Countries occurrence:
Native:
Belize; Mexico
FAO Marine Fishing Areas:
Native:
Atlantic – western central
Additional data:
Estimated area of occupancy (AOO) - km2:109Continuing decline in area of occupancy (AOO):Yes
Estimated extent of occurrence (EOO) - km2:9552
Continuing decline in extent of occurrence (EOO):Yes
Number of Locations:2
Lower depth limit (metres):25
Upper depth limit (metres):10
Range Map:Click here to open the map viewer and explore range.

Population [top]

Population:This species is described as 'rare' in a Coral Cay Conservation's list of Belizean fish and coral species (Harborne 2000). Six specimens were examined in the original description (Collette 1974), and only six museum records have been reported for this species. It is sometimes photographed by scuba divers and snorkellers (B. Collette pers. comm. 2012).
Current Population Trend:Unknown
Additional data:

Habitat and Ecology [top]

Habitat and Ecology:This species lives in small caves under coral heads at depths between 8-25 m. It feeds on small fishes, gastropods and polychaete worms (Smith 1997, Collette 2002). Toadfishes are likely to exhibit low levels of larval dispersal due to demersal eggs, direct development of larvae, and lack of a pelagic phase. Therefore, toadfish life history is also likely to result in low levels of genetic exchange between populations (Fine 1978, Greenfield et al. 2008).
Systems:Marine
Continuing decline in area, extent and/or quality of habitat:Yes

Use and Trade [top]

Use and Trade: This species is not utilized.

Threats [top]

Major Threat(s): Off Cozumel, reefs have suffered from intense fishing activities since the 1960s and have been under increasing pressure from tourism since the mid 1970s. Major anthropogenic threats to Belize’s reefs include coastal habitat alteration (mangrove clearance, dredging operations), sedimentation, agrochemical and domestic pollution (mainly associated with coastal development, and inadequate solid and liquid waste disposal), overfishing, and direct impacts from tourists, boat anchors and groundings. The tourism industry is growing rapidly, providing the impetus for many of these growing pressures (Wilkinson and Souter 2008). Between 1984-2011 (27 years), there was a 13% decline in live coral cover off Cozumel and an average 41% decline off Belize between 1970-2012 (42 years) (Jackson et al. 2014).

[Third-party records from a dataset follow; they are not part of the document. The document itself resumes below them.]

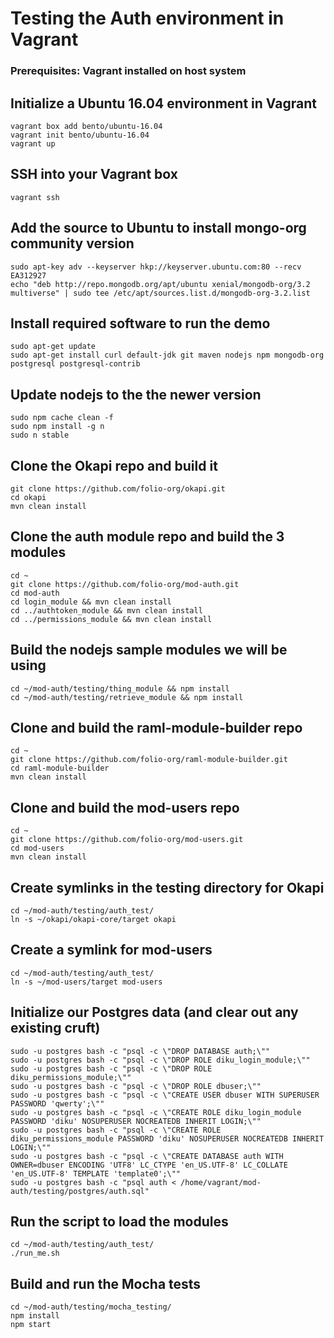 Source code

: # Testing the Auth environment in Vagrant

### Prerequisites: Vagrant installed on host system

## Initialize a Ubuntu 16.04 environment in Vagrant

```
vagrant box add bento/ubuntu-16.04
vagrant init bento/ubuntu-16.04
vagrant up
```

## SSH into your Vagrant box
```
vagrant ssh
```

## Add the source to Ubuntu to install mongo-org community version

```
sudo apt-key adv --keyserver hkp://keyserver.ubuntu.com:80 --recv EA312927
echo "deb http://repo.mongodb.org/apt/ubuntu xenial/mongodb-org/3.2 multiverse" | sudo tee /etc/apt/sources.list.d/mongodb-org-3.2.list
```

## Install required software to run the demo

```
sudo apt-get update
sudo apt-get install curl default-jdk git maven nodejs npm mongodb-org postgresql postgresql-contrib
```

## Update nodejs to the the newer version

```
sudo npm cache clean -f
sudo npm install -g n
sudo n stable
```

## Clone the Okapi repo and build it
```
git clone https://github.com/folio-org/okapi.git
cd okapi
mvn clean install
```

## Clone the auth module repo and build the 3 modules
```
cd ~
git clone https://github.com/folio-org/mod-auth.git
cd mod-auth
cd login_module && mvn clean install
cd ../authtoken_module && mvn clean install
cd ../permissions_module && mvn clean install
```

## Build the nodejs sample modules we will be using

```
cd ~/mod-auth/testing/thing_module && npm install
cd ~/mod-auth/testing/retrieve_module && npm install
```

## Clone and build the raml-module-builder repo
```
cd ~
git clone https://github.com/folio-org/raml-module-builder.git
cd raml-module-builder
mvn clean install
```

## Clone and build the mod-users repo
```
cd ~
git clone https://github.com/folio-org/mod-users.git
cd mod-users
mvn clean install
```

## Create symlinks in the testing directory for Okapi
```
cd ~/mod-auth/testing/auth_test/
ln -s ~/okapi/okapi-core/target okapi
```

## Create a symlink for mod-users
```
cd ~/mod-auth/testing/auth_test/
ln -s ~/mod-users/target mod-users
```

## Initialize our Postgres data (and clear out any existing cruft)
```
sudo -u postgres bash -c "psql -c \"DROP DATABASE auth;\""  
sudo -u postgres bash -c "psql -c \"DROP ROLE diku_login_module;\"" 
sudo -u postgres bash -c "psql -c \"DROP ROLE diku_permissions_module;\""     
sudo -u postgres bash -c "psql -c \"DROP ROLE dbuser;\""
sudo -u postgres bash -c "psql -c \"CREATE USER dbuser WITH SUPERUSER PASSWORD 'qwerty';\""
sudo -u postgres bash -c "psql -c \"CREATE ROLE diku_login_module PASSWORD 'diku' NOSUPERUSER NOCREATEDB INHERIT LOGIN;\""  
sudo -u postgres bash -c "psql -c \"CREATE ROLE diku_permissions_module PASSWORD 'diku' NOSUPERUSER NOCREATEDB INHERIT LOGIN;\""  
sudo -u postgres bash -c "psql -c \"CREATE DATABASE auth WITH OWNER=dbuser ENCODING 'UTF8' LC_CTYPE 'en_US.UTF-8' LC_COLLATE 'en_US.UTF-8' TEMPLATE 'template0';\""
sudo -u postgres bash -c "psql auth < /home/vagrant/mod-auth/testing/postgres/auth.sql"
```

## Run the script to load the modules
```
cd ~/mod-auth/testing/auth_test/
./run_me.sh
```

## Build and run the Mocha tests

```
cd ~/mod-auth/testing/mocha_testing/
npm install
npm start

```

Conservation Actions [top]

Conservation Actions: There are no species-specific conservation measures in place. Eight new marine protected have been established along Mexico's Caribbean coast, and there are a number of new marine protected areas proposed, including one in Cozumel (Wilkinson and Souter 2008). Additional research is needed into the distribution, population abundance, habitat and ecology and possible threats to this species.

Citation: Collette, B., Aiken, K.A. & Polanco Fernandez, A. 2015. Sanopus splendidus. The IUCN Red List of Threatened Species 2015: e.T19899A16643913. . Downloaded on 22 August 2017.